Orgoglio Gratosoglio. La periferia sud si risveglia come simbolo della riscossa e dell'integrazione. Mancano pochi minuti all'una e trenta di notte quando Alessandro Mahmood, 27 anni, nato a Milano da madre sarda e padre egiziano, vince il Festival di Sanremo con il brano "Soldi" e scatena lo scontro politico. Lui si tira subito fuori: "Non entro in queste polemiche, sono italiano al 100%". Ma un italiano di seconda generazione che alza il premio in Eurovisione (e quest'anno non solo) sul palco dell'Ariston si presta a diventare figurina della sinistra che anche a Milano sconta le polemiche sul rischio banlieu. «Mahmood con te ha vinto Gratosoglio, Milano e l'Italia. Ti aspetto a Palazzo Marino per congratularmi di persona» twitta il sindaco Beppe Sala. Che più tardi aggiunge: «É un bellissimo esempio di integrazione» e «la sua vittoria è un buon segno, in questo momento a Milano la musica e i suoi protagonisti funzionano. Sarò molto contento se verrà a Palazzo Marino ma vorrei che riuscissimo anche a organizzare un evento insieme per i ragazzi milanesi, magari proprio al Gratosoglio». Mahmood diventa affaire politico. Il capogruppo della Lega Alessandro Morelli mostra su Facebook la ripartizione delle quote tra televoto (14,1%) giuria tecnica e giornalisti per dire che «hanno deciso ancora le élite, ma il prossimo sarà il Sanremo della gente». E attacca: «Vedere vincere Sanremo a uno del Gratosoglio solo perché la giuria buonista vuole far politica sulla pelle di uno che è figlio di coppia mista non mi piace. Altra carne al fuoco per i servizi melensi sulle periferie, peccato che spente le luci tornano la solita giungla». La consigliera Pd Sumaya Abdel Qader aggiunge invece all'elenco dei giovani di seconda generazione milanesi che ce l'hanno fatta il rapper Ghali, nato a Milano da genitori tunisini e vissuto quasi sempre a Baggio, o Malika Ayane, padre marocchino e madre italiana, a 11 anni faceva già parte del coro delle voci bianche della Scala e la sua carriera ha fatto un bel corso. Sono solo canzonette. Lo dice in altri termini la coordinatrice regionale di Forza Italia Mariastella Gelmini. «La canzone di Mahmood può o non piacere ma le sue origini non c'entrano nulla. Per una volta parliamo di musica, non di politica».

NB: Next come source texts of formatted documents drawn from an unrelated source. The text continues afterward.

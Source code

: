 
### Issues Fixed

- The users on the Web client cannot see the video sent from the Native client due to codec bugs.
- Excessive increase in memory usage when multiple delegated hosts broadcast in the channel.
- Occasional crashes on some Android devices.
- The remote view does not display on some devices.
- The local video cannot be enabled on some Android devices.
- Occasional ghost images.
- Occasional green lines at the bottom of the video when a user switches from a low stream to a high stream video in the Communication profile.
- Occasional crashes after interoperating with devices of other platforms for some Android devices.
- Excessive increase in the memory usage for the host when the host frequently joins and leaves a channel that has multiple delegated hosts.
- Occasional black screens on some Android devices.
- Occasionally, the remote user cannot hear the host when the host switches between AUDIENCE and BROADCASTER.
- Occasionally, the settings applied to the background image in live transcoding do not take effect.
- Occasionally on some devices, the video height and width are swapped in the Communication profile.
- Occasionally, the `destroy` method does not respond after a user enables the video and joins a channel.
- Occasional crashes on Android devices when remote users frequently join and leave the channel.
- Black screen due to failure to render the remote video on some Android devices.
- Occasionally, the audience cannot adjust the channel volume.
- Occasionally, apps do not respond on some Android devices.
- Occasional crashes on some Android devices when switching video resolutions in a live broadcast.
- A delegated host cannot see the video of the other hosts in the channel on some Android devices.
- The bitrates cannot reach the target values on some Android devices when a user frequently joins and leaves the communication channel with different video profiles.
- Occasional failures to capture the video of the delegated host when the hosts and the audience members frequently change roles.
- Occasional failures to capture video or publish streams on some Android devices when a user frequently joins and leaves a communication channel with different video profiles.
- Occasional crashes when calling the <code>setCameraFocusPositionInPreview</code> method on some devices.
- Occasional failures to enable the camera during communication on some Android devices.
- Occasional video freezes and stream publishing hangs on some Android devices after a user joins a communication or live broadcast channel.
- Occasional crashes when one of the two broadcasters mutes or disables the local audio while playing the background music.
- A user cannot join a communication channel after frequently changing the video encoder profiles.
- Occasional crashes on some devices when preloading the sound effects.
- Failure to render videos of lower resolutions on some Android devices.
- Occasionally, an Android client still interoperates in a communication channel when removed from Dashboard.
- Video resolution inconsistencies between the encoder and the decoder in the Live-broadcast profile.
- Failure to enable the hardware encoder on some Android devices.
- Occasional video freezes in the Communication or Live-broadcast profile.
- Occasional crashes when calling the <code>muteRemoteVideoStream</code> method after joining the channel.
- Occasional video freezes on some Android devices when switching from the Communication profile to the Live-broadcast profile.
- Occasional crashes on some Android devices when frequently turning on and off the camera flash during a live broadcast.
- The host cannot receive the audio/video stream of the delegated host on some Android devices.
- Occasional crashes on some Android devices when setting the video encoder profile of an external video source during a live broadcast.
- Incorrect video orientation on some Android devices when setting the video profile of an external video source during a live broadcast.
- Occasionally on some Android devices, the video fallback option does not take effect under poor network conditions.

Per il Gratosoglio è il giorno del riscatto, ma la periferia sud soffre e aspetta che il piano quartieri promesso dalla giunta Sala decolli. Sui social girano le foto del giovane Mahmood con le torri bianche alle spalle, gli ex palazzi Ligresti dove il cantante è nato e cresciuto e che sono un monumento al degrado. Per qualche sera l'anno scorso sono diventate un museo a cielo aperto, con i capolavori di Frida Kahlo proiettati sulle facciate per «Milano food city». Operazione spot. Nella «piazza senza nome» sotto le torri Aler le vetrine restano buie, colpa anche dei ricorsi, e i residenti la sera hanno paura. L'assessore regionale Stefano Bolognini ora annuncia che entro l'estate partirà la ristrutturazione delle facciate nella prima torre, la terza sarà finita entro il 2020, su uno dei tre palazzi sarà rifatto anche il tetto. Partirà a breve il bando per i negozi sfitti e «il restyling sarà esteso a vialetti e cordoli intorno, su via Baroni». Ma il problema insicurezza è forte. In via Saponaro la «casa gialla» che ospita profughi crea disagi. E un maggior presidio dei vigili eviterebbe - per dire - il senso di impunità che porta gli inquilini a «buttare» nel cortile anche divani o lavatrici. Secondo Bolognini «ora servono azioni strutturali per rendere viva la zona». Il delegato per le periferie Mirko Mazzali fa presente che l'associazionismo «qui è molto vivo, c'è un grande movimento». Segnali di luce arrivano dalla Casa delle associazioni in via Saponaro 20 o dal Teatro Ringhiera in ristrutturazione.
Ma anche don Giovanni Salatino, prete di frontiera che nel quartiere multietnico ha promosso tra l'altro il «Campus della pace», ha più volte ripetuto al Comune, anche in Commissione, che al Gratosoglio si registra un progressivo invecchiamento, i giovani non trovano lavoro e c'è una «ghettizzazione» in corso. Non un rischio, ma una realtà da affrontare.